鈴木雅之45周年に際し、「ファン900人が選ぶ最強人気曲トップ10」というアンケート結果が、あるレコード会社から発表された。それによると、ナンバーワンに輝いたのが何と「ロンリー・チャップリン」だった。50代の女性は、──カラオケ全盛期のバブル時代、この曲をよく歌いました。でもマーチン(雅之)のパートをきちんとハモれる男性が少ないんです──などのメッセージも寄せられていたが、これにも頷いてしまった。

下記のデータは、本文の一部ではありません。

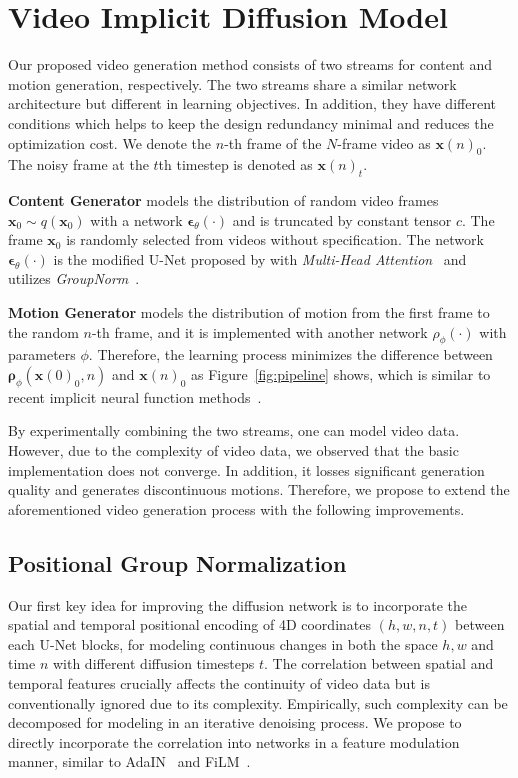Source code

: \documentclass[letterpaper]{article}
\newcommand{\bx}{\mathbf{x}}
\newcommand{\bepsilon}{{\boldsymbol{\epsilon}}}
\newcommand{\brho}{{\boldsymbol{\rho}}}
\begin{document}
\section{Video Implicit Diffusion Model}
Our proposed video generation method consists of two streams for content and motion generation, respectively.
The two streams share a similar network architecture but different in learning objectives.  In addition, they have different conditions which helps to keep the design redundancy minimal and reduces the optimization cost. 
We denote the $n$-th frame of the $N$-frame video as $\bx(n)_0$. The noisy frame at the $t$th timestep is denoted as $\bx(n)_t$.

\noindent \textbf{Content Generator} models the distribution of random video frames $\bx_0\sim q(\bx_0)$ with a network $\bepsilon_\theta(\cdot)$ and is truncated by constant tensor $c$.
The frame $\bx_0$ is randomly selected from videos  without specification.
The network $\bepsilon_\theta(\cdot)$ is the modified U-Net proposed by \citet{dhariwal2021diffusion} with \emph{Multi-Head Attention}~\cite{vaswani2017attention} and utilizes \emph{GroupNorm}~\cite{wu2018group}.

\noindent \textbf{Motion Generator} models the distribution of motion from the first frame to the random $n$-th frame, and it is implemented with another network $\rho_\phi(\cdot)$ with parameters $\phi$.
Therefore, the learning process minimizes the difference between $\brho_\phi(\bx(0)_0, n)$ and $\bx(n)_0$ as Figure~\ref{fig:pipeline} shows, which is similar to recent implicit neural function methods~\cite{yu2022generating,skorokhodov2021stylegan}.

By experimentally combining the two streams, one can model video data.
However, due to the complexity of video data, we observed that the basic implementation does not converge.  In addition, it losses significant generation quality and generates discontinuous motions.
Therefore, we propose to extend the aforementioned video generation process with the following improvements.

\subsection{Positional Group Normalization}
Our first key idea for improving the diffusion network is to incorporate the spatial and temporal positional encoding of 4D coordinates $(h,w,n,t)$ between each U-Net blocks, for modeling continuous changes in both the space $h,w$ and time $n$ with different diffusion timesteps $t$.
The correlation between spatial and temporal features crucially affects the continuity of video data but is conventionally ignored due to its complexity.
Empirically, such complexity can be decomposed for modeling in an iterative denoising process. We propose to directly incorporate the correlation into networks in a feature modulation manner, similar to AdaIN~\cite{karras2019style} and FiLM~\cite{perez2018film}.
\end{document}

因みにトップテンにランキングされたのは、10位「街角トワイライト」、9位「別れの街」、8位「ガラス越しに消えた夏」、7位「ランナウェイ」、6位「違う、そうじゃない」、5位「め組のひと」、4位「夢で逢えたら」、3位「もう涙はいらない」、2位「恋人」となっている。どの曲もサビが浮かんでくる。
45年間一筋に歌い続けて来た鈴木雅之は、サングラスと口ひげという出で立ちで、それを一貫しているのも見事だ。これからも痛みも優しさもいろいろな思いをすべてキャッチボールできるラブソングを歌い続けてくれることだろう。